Rendered images with source text
· · · ·
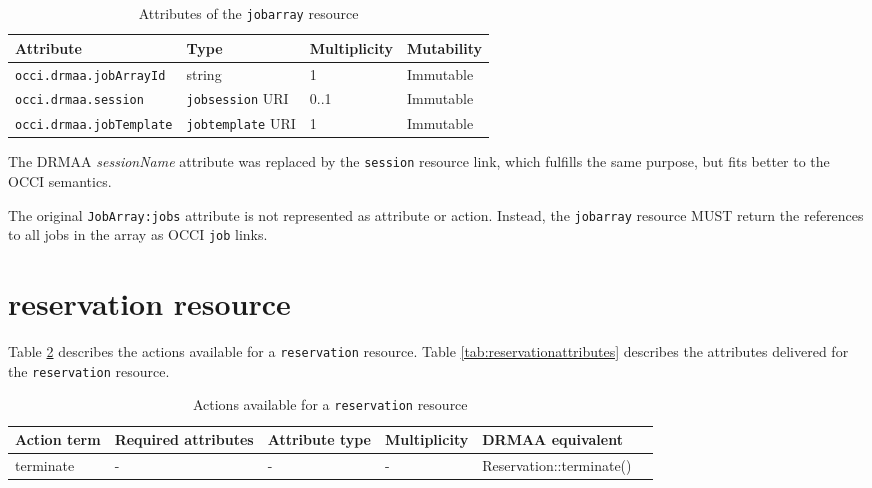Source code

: \documentclass[10pt]{article}
\newcommand{\h}[1]{\lstinline|#1|}
\begin{document}
\begin{table}[ht]
\centering
\begin{tabularx}{\textwidth}{|l|X|X|X|}
\hline
Attribute   & Type                & Multiplicity & Mutability \\
\hline
\h{occi.drmaa.jobArrayId}  & string              & 1            & Immutable \\ %
\h{occi.drmaa.session}     & \h{jobsession} URI  & 0..1         & Immutable \\ %
\h{occi.drmaa.jobTemplate} & \h{jobtemplate} URI & 1            & Immutable \\ %
\hline
\end{tabularx}
\caption{Attributes of the \h{jobarray} resource}
\label{tab:jobattributes}
\end{table}

The DRMAA \emph{sessionName} attribute was replaced by the \h{session} resource link, which fulfills the same purpose, but fits better to the OCCI semantics.

The original \h{JobArray:jobs} attribute is not represented as attribute or action. Instead, the \h{jobarray} resource MUST return the references to all jobs in the array as OCCI \h{job} links. 


\section{reservation resource}

Table \ref{tab:reservationactions} describes the actions available for a \h{reservation} resource. Table \ref{tab:reservationattributes} describes the attributes delivered for the \h{reservation} resource.

\begin{table}[ht]
\centering
\begin{tabularx}{\textwidth}{|l|l|l|l|X|l|}
\hline
Action term & Required attributes & Attribute type    & Multiplicity & DRMAA equivalent        \\
\hline
terminate   & -                   & -                 & -            & Reservation::terminate() \\
\hline
\end{tabularx}
\caption{Actions available for a \h{reservation} resource}
\label{tab:reservationactions}
\end{table}
\end{document}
· · · ·
An exact copy of the records above is needed, free of pictures.

▶ RESULT
Source code

: \documentclass[10pt]{article}
\newcommand{\h}[1]{\lstinline|#1|}
\begin{document}
\begin{table}[ht]
\centering
\begin{tabularx}{\textwidth}{|l|X|X|X|}
\hline
Attribute   & Type                & Multiplicity & Mutability \\
\hline
\h{occi.drmaa.jobArrayId}  & string              & 1            & Immutable \\ %
\h{occi.drmaa.session}     & \h{jobsession} URI  & 0..1         & Immutable \\ %
\h{occi.drmaa.jobTemplate} & \h{jobtemplate} URI & 1            & Immutable \\ %
\hline
\end{tabularx}
\caption{Attributes of the \h{jobarray} resource}
\label{tab:jobattributes}
\end{table}

The DRMAA \emph{sessionName} attribute was replaced by the \h{session} resource link, which fulfills the same purpose, but fits better to the OCCI semantics.

The original \h{JobArray:jobs} attribute is not represented as attribute or action. Instead, the \h{jobarray} resource MUST return the references to all jobs in the array as OCCI \h{job} links. 


\section{reservation resource}

Table \ref{tab:reservationactions} describes the actions available for a \h{reservation} resource. Table \ref{tab:reservationattributes} describes the attributes delivered for the \h{reservation} resource.

\begin{table}[ht]
\centering
\begin{tabularx}{\textwidth}{|l|l|l|l|X|l|}
\hline
Action term & Required attributes & Attribute type    & Multiplicity & DRMAA equivalent        \\
\hline
terminate   & -                   & -                 & -            & Reservation::terminate() \\
\hline
\end{tabularx}
\caption{Actions available for a \h{reservation} resource}
\label{tab:reservationactions}
\end{table}
\end{document}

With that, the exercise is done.